Saved data entries:
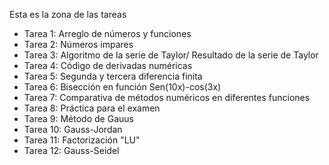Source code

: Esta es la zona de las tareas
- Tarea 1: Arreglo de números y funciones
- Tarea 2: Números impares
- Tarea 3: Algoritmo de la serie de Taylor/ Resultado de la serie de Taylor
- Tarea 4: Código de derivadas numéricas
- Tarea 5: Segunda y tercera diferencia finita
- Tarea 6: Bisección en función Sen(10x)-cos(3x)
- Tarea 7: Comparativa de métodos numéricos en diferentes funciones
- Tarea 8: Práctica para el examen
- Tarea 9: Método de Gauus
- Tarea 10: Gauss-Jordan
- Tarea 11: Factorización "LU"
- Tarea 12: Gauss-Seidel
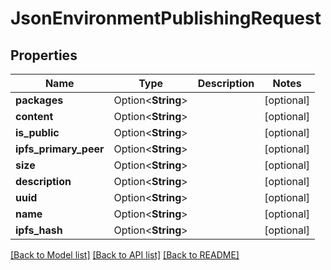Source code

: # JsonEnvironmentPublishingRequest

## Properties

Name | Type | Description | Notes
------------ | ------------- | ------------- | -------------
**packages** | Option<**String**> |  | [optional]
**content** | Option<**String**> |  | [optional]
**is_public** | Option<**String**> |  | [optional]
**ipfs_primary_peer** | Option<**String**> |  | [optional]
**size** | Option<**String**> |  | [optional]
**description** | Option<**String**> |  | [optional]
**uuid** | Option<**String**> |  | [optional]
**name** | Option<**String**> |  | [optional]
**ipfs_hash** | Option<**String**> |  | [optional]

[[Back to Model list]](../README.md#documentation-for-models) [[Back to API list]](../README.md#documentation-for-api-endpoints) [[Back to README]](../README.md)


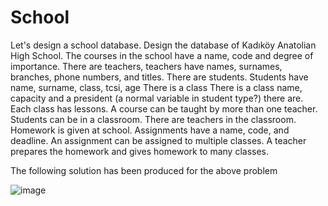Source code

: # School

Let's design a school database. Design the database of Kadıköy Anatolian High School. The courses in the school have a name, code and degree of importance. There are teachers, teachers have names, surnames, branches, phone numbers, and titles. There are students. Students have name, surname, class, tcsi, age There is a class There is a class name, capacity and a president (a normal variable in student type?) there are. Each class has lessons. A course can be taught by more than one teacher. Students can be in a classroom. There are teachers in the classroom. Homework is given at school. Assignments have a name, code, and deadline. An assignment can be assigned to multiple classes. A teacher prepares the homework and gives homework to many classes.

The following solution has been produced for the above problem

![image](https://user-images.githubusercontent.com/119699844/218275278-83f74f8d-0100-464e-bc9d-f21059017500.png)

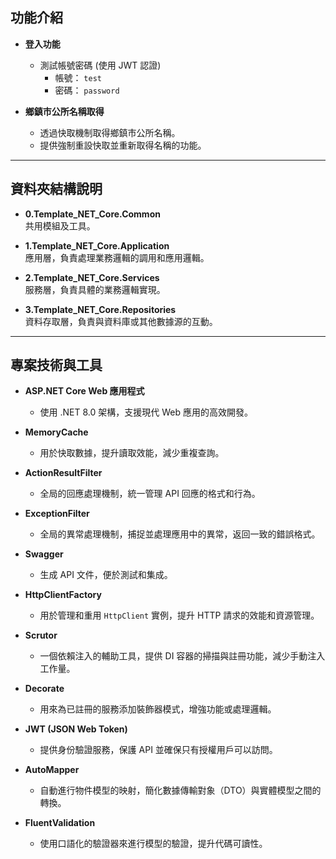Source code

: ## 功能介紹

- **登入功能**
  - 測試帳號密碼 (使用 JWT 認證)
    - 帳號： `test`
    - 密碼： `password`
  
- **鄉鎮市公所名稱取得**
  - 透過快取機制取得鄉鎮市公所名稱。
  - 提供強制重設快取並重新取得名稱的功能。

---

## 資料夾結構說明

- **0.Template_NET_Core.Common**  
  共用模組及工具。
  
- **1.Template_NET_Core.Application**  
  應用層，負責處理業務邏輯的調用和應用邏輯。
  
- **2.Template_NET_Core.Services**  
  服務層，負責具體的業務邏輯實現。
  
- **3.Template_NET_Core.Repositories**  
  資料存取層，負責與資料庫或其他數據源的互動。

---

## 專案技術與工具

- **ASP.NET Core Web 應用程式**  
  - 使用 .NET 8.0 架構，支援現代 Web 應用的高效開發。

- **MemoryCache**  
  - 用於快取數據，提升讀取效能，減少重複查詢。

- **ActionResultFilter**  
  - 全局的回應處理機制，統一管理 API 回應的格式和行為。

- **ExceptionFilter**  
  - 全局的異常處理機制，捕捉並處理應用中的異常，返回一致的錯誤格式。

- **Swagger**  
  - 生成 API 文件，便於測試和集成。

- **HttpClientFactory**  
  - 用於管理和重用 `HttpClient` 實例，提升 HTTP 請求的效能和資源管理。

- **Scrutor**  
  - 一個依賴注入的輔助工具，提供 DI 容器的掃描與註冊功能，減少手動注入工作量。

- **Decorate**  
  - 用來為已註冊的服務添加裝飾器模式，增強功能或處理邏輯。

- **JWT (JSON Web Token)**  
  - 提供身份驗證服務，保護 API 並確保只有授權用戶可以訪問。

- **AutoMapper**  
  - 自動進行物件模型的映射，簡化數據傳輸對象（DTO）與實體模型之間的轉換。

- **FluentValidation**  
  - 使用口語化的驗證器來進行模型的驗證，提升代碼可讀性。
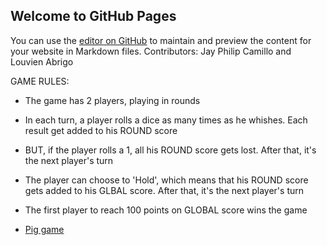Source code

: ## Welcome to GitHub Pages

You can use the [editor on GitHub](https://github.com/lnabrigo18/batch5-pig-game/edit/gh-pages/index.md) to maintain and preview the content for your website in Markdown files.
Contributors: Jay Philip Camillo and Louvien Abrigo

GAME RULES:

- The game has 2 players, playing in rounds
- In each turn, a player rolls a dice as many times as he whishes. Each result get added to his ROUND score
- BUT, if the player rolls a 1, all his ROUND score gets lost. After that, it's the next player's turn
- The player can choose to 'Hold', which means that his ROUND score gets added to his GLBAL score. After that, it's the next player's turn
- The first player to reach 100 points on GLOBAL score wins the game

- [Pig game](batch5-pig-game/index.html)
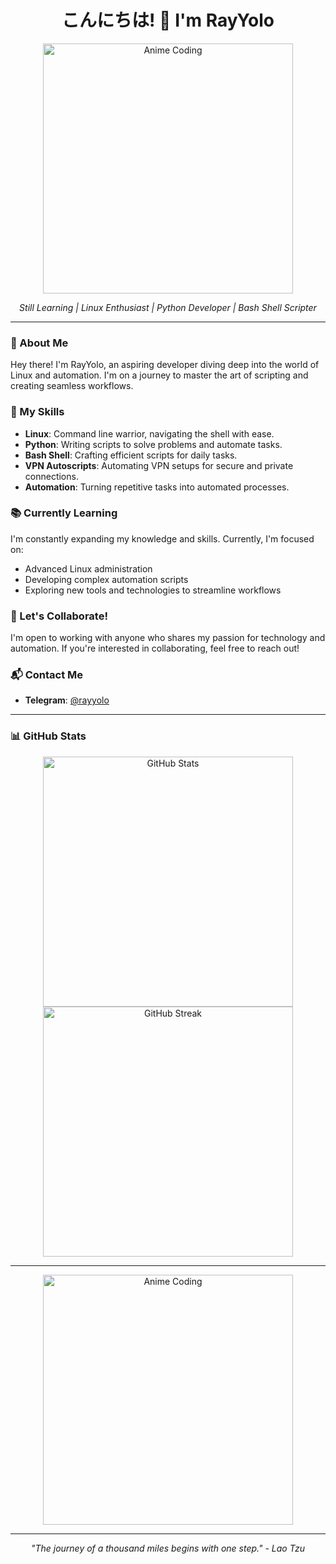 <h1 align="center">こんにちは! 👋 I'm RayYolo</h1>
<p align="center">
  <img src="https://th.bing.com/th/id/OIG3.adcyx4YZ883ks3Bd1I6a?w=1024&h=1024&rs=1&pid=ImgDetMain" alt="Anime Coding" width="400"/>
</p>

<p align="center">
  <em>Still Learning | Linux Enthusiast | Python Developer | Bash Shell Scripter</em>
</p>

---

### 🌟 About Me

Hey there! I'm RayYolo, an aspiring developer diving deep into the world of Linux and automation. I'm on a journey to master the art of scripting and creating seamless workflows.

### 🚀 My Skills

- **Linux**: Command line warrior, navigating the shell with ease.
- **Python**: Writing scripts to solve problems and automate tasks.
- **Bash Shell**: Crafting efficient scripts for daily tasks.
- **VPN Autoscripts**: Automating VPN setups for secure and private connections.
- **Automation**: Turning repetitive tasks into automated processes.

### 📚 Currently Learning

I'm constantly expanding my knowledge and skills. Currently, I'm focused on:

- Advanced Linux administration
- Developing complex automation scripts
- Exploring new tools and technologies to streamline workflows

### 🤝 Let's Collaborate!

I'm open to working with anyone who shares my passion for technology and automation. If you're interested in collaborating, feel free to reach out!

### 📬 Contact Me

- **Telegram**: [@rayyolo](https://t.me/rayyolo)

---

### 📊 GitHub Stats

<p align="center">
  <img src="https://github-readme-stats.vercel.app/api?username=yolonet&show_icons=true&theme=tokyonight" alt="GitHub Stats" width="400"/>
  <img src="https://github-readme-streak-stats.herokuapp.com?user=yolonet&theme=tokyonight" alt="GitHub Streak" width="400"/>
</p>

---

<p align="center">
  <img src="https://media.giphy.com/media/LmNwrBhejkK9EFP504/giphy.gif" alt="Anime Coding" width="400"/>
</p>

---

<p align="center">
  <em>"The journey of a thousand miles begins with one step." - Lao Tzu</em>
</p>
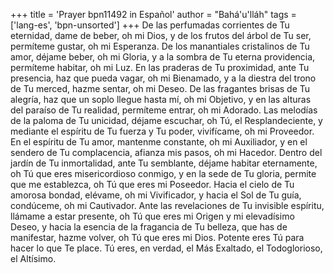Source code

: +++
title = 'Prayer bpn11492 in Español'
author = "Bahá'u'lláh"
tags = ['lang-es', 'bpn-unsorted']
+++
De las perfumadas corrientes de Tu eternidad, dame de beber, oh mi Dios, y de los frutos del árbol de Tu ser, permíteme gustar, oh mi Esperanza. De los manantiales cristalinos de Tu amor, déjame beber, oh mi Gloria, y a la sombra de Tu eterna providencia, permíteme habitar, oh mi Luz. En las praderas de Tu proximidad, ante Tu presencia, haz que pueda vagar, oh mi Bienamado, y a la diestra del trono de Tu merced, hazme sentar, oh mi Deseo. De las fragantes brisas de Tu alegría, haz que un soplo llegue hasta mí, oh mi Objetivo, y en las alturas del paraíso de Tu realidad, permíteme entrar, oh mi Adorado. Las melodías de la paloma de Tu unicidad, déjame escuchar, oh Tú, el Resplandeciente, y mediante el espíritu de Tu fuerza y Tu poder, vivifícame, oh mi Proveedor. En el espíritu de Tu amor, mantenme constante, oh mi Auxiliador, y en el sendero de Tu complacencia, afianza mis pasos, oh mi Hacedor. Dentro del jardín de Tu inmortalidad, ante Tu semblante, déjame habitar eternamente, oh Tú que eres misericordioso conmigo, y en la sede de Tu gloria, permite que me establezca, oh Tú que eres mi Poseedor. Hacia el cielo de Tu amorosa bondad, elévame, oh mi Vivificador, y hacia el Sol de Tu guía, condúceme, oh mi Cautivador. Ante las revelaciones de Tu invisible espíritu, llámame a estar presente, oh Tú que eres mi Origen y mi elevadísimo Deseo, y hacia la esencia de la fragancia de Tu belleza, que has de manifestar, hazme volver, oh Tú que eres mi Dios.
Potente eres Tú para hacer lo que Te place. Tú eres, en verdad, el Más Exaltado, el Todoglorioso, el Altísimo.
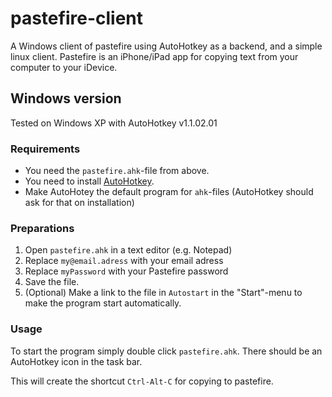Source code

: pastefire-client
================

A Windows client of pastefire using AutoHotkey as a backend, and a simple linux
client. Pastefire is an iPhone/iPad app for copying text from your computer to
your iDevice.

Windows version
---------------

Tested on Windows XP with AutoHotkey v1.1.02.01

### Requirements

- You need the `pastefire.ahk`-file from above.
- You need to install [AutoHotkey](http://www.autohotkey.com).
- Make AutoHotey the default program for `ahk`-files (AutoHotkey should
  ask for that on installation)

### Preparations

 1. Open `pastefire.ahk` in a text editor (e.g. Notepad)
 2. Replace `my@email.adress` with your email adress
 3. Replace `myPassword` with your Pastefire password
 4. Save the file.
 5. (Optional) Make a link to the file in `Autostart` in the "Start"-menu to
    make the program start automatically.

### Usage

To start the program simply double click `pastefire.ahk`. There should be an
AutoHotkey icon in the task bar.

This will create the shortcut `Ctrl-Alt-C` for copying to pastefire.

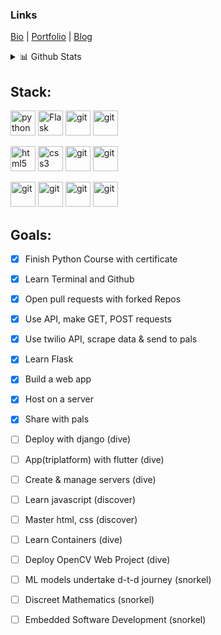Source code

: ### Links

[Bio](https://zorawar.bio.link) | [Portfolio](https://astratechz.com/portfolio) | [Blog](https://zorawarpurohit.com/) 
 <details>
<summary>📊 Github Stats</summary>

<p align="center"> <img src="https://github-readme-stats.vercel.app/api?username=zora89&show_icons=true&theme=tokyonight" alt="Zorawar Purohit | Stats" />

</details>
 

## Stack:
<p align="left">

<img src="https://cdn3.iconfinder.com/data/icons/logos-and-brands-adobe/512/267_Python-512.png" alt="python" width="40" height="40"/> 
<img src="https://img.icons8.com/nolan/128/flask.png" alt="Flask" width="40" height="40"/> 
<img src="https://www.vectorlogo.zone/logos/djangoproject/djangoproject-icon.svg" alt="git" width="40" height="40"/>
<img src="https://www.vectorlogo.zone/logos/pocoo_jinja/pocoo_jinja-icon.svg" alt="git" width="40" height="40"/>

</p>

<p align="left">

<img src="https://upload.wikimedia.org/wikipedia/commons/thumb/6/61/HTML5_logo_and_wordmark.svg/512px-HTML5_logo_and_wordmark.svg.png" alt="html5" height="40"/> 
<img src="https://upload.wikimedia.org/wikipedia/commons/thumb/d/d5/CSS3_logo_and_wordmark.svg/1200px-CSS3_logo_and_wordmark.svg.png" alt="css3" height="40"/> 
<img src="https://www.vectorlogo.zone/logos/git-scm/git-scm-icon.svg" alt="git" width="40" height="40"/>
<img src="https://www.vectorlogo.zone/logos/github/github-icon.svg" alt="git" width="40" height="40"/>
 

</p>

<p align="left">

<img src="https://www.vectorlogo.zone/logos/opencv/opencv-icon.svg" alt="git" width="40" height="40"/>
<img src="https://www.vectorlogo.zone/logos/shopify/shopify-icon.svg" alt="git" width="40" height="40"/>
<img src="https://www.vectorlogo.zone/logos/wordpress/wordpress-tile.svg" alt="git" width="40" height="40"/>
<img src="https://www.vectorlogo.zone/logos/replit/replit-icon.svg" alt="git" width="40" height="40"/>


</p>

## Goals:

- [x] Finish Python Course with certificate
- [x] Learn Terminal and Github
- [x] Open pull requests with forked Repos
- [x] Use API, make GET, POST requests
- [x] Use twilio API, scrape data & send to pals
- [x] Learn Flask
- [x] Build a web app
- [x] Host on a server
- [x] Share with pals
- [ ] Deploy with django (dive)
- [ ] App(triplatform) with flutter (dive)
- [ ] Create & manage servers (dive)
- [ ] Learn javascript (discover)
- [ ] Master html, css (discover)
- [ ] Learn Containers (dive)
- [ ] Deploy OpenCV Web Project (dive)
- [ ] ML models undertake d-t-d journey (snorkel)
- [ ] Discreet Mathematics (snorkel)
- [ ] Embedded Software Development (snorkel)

Exercise aim: In the answer, include exactly the lines from the line containing "- [ ] Learn Containers (dive)" through the end of the data, and nothing else.

Task answer:
- [ ] Learn Containers (dive)
- [ ] Deploy OpenCV Web Project (dive)
- [ ] ML models undertake d-t-d journey (snorkel)
- [ ] Discreet Mathematics (snorkel)
- [ ] Embedded Software Development (snorkel)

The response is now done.